** Opening ENTRIES SHOWN block **
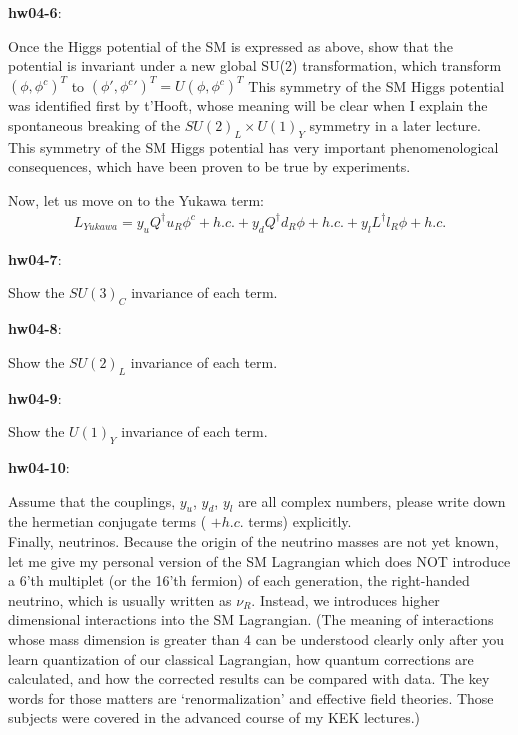 \documentclass[12pt]{article}
\begin{document}
{\bf hw04-6}:

  Once the Higgs potential of the SM is expressed as above,
  show that the potential is invariant under a new global
  SU(2) transformation, which transform
$ ( \phi, \phi^c )^T$
  to
  $( \phi', {\phi^c}' )^T
  =
  U ( \phi, \phi^c )^T$
  This symmetry of the SM Higgs potential was identified
  first by t'Hooft, whose meaning will be clear when I explain
  the spontaneous breaking of the $SU(2)_L \times U(1)_Y$
  symmetry in a later lecture.  This symmetry of the SM
  Higgs potential has very important phenomenological
  consequences, which have been proven to be true
  by experiments.

Now, let us move on to the Yukawa term:
\begin{eqnarray}
    L_{Yukawa}
    = {y_u Q^\dagger u_R \phi^c + h.c.}
    + {y_d Q^\dagger d_R \phi   + h.c.}
    + {y_l L^\dagger l_R \phi   + h.c.}
\end{eqnarray}
 

{\bf hw04-7}:

  Show the $SU(3)_C$ invariance of each term.

{\bf hw04-8}:

  Show the $SU(2)_L$ invariance of each term.

{\bf hw04-9}:

  Show the $U(1)_Y$ invariance of each term.

{\bf hw04-10}:

  Assume that the couplings, $y_u$, $y_d$, $y_l$ are all
  complex numbers, please write down the hermetian
  conjugate terms ( $+ h.c.$ terms) explicitly.\\

  Finally, neutrinos.  Because the origin of the
  neutrino masses are not yet known, let me give
  my personal version of the SM Lagrangian which
  does NOT introduce a 6'th multiplet (or the 16'th
  fermion) of each generation, the right-handed neutrino,
  which is usually written as $\nu_R$.  Instead, we
  introduces higher dimensional interactions into
  the SM Lagrangian.  (The meaning of interactions
  whose mass dimension is greater than 4 can be
  understood clearly only after you learn quantization
  of our classical Lagrangian, how quantum corrections
  are calculated, and how the corrected results can be
  compared with data.  The key words for those matters
  are `renormalization' and effective field theories.
  Those subjects were covered in the advanced course
  of my KEK lectures.)\\
\end{document}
** Closing ENTRIES SHOWN block **
WHAT THE TASK ASKS:
What lines in the entries above hold "dagger"? Copy every one.

RESULT OF THE TASK:
    = {y_u Q^\dagger u_R \phi^c + h.c.}
    + {y_d Q^\dagger d_R \phi   + h.c.}
    + {y_l L^\dagger l_R \phi   + h.c.}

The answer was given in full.